全国から注目されたテレワーク

 ワクスマが、全国から注目されるきっかけとなったのがテレワークでした。新型コロナを機に、社会に浸透したテレワークですが、2016年当時は参考になる事例がほとんどなく、手探り状態でした。

 そこで「自分たちが事例をつくろう」とワクスマが始めたのが、ノウハウを提案するサービスです。こうした結果、2016年に「テレワーク先駆者百選」、2018年には、中小企業で初めてとなる「テレワーク先駆者百選 総務大臣賞」に選ばれました。取り組みの特徴として下記のような趣旨で紹介されました。

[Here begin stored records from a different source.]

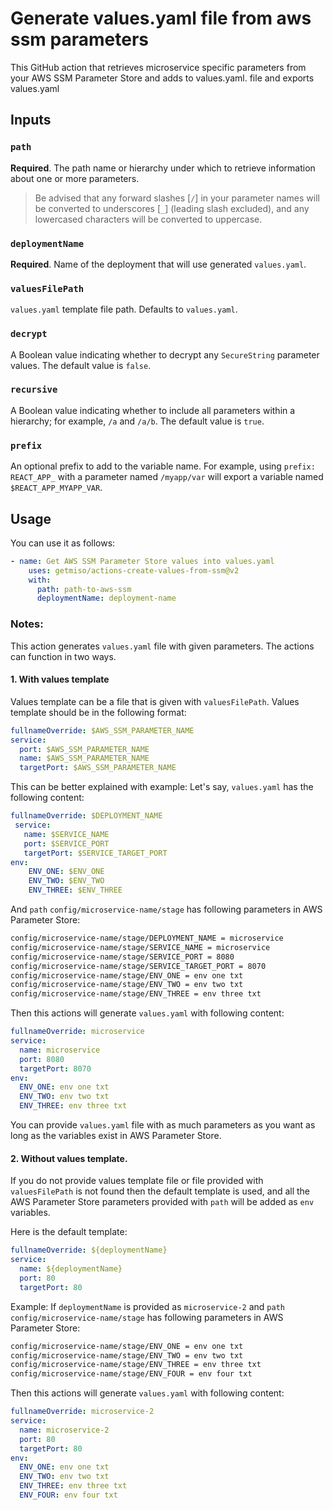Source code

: # Generate values.yaml file from aws ssm parameters

This GitHub action that retrieves microservice specific parameters from your AWS SSM Parameter Store and adds to values.yaml. file and exports values.yaml

## Inputs

### `path`

**Required**. The path name or hierarchy under which to retrieve information about one or more parameters.

> Be advised that any forward slashes [`/`] in your parameter names will be converted to underscores [`_`] (leading slash excluded), and any lowercased characters will be converted to uppercase.

### `deploymentName`

**Required**. Name of the deployment that will use generated `values.yaml`.

### `valuesFilePath`

`values.yaml` template file path. Defaults to `values.yaml`.

### `decrypt`

A Boolean value indicating whether to decrypt any `SecureString` parameter values. The default value is `false`.

### `recursive`

A Boolean value indicating whether to include all parameters within a hierarchy; for example, `/a` and `/a/b`. The default value is `true`.

### `prefix`

An optional prefix to add to the variable name. For example, using `prefix: REACT_APP_` with a parameter named `/myapp/var` will export a variable named `$REACT_APP_MYAPP_VAR`.

## Usage

You can use it as follows:

```yaml
- name: Get AWS SSM Parameter Store values into values.yaml
    uses: getmiso/actions-create-values-from-ssm@v2
    with:
      path: path-to-aws-ssm
      deploymentName: deployment-name
```

### Notes:

This action generates `values.yaml` file with given parameters.
The actions can function in two ways.

#### 1. With values template

Values template can be a file that is given with `valuesFilePath`. Values template should be in the following format:

```yaml
fullnameOverride: $AWS_SSM_PARAMETER_NAME
service:
  port: $AWS_SSM_PARAMETER_NAME
  name: $AWS_SSM_PARAMETER_NAME
  targetPort: $AWS_SSM_PARAMETER_NAME
```

This can be better explained with example:
Let's say, `values.yaml` has the following content:

```yaml
fullnameOverride: $DEPLOYMENT_NAME
 service:
   name: $SERVICE_NAME
   port: $SERVICE_PORT
   targetPort: $SERVICE_TARGET_PORT
env:
    ENV_ONE: $ENV_ONE
    ENV_TWO: $ENV_TWO
    ENV_THREE: $ENV_THREE
```

And `path` `config/microservice-name/stage` has following parameters in AWS Parameter Store:

```bash
config/microservice-name/stage/DEPLOYMENT_NAME = microservice
config/microservice-name/stage/SERVICE_NAME = microservice
config/microservice-name/stage/SERVICE_PORT = 8080
config/microservice-name/stage/SERVICE_TARGET_PORT = 8070
config/microservice-name/stage/ENV_ONE = env one txt
config/microservice-name/stage/ENV_TWO = env two txt
config/microservice-name/stage/ENV_THREE = env three txt
```

Then this actions will generate `values.yaml` with following content:

```yaml
fullnameOverride: microservice
service:
  name: microservice
  port: 8080
  targetPort: 8070
env:
  ENV_ONE: env one txt
  ENV_TWO: env two txt
  ENV_THREE: env three txt
```

You can provide `values.yaml` file with as much parameters as you want as long as the variables exist in AWS Parameter Store.

#### 2. Without values template.

If you do not provide values template file or file provided with `valuesFilePath` is not found then the default template is used, and all the AWS Parameter Store parameters provided with `path` will be added as `env` variables.

Here is the default template:

```yaml
fullnameOverride: ${deploymentName}
service:
  name: ${deploymentName}
  port: 80
  targetPort: 80
```

Example:
If `deploymentName` is provided as `microservice-2` and `path` `config/microservice-name/stage` has following parameters in AWS Parameter Store:

```bash
config/microservice-name/stage/ENV_ONE = env one txt
config/microservice-name/stage/ENV_TWO = env two txt
config/microservice-name/stage/ENV_THREE = env three txt
config/microservice-name/stage/ENV_FOUR = env four txt
```

Then this actions will generate `values.yaml` with following content:

```yaml
fullnameOverride: microservice-2
service:
  name: microservice-2
  port: 80
  targetPort: 80
env:
  ENV_ONE: env one txt
  ENV_TWO: env two txt
  ENV_THREE: env three txt
  ENV_FOUR: env four txt
```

  • 中小企業がテレワーク導入するため、ルールや評価制度を導入し事例を作っている
  • 自社導入事例をもとに、地域の中小企業にセミナーを開催し広めている
  • 駅前にサテライトオフィスを開設し、地方企業のワークスタイルのモデルづくりに挑戦
テレワークをする女性社員(右)

 主な効果として、ワクスマで開催した体験見学会の参加が累計1040社に上り、テレワーク導入により残業時間40%削減、売り上げ108%増加、1時間あたりの成果113%増加となりました。

子育て女性が辞めなくてすむ職場へ

 ワクスマがテレワークを始めたきっかけについて、石井さんは「子育て中のパート女性が子どもの体調不良などで急に仕事を休まないといけないということがあったからです」と話します。当時17人ほどしかない企業で、一人欠けるだけでも周囲への負担は大きく、頻繁に続くとどうしても社内の雰囲気が悪くなり、申し訳ない気持ちで辞めていく社員もいました。

 そこで、ワクスマは、2016 年5 月にテレワーク(当時は在宅ワーク)を始めました。当初はイレギュラー時のみにテレワークを行う予定でしたが、内勤の社員はテレワークのシフトを組んで全員で活用しました。すると、3か月後には内勤の社員の残業時間が60%削減できました。

生産性を人事評価に導入

 2017 年6 月からは、外勤の社員もテレワークを活用しています。今までは日中、取引先に訪問し、夕方に会社へ戻って事務処理や打ち合わせをしていました。どうしても帰宅が遅くなりがちでしたが、テレワークを始めた後は日中の空いた時間で事務処理をしたり、訪問後に自宅に帰って事務処理をしたりすることで、生産性が向上しました。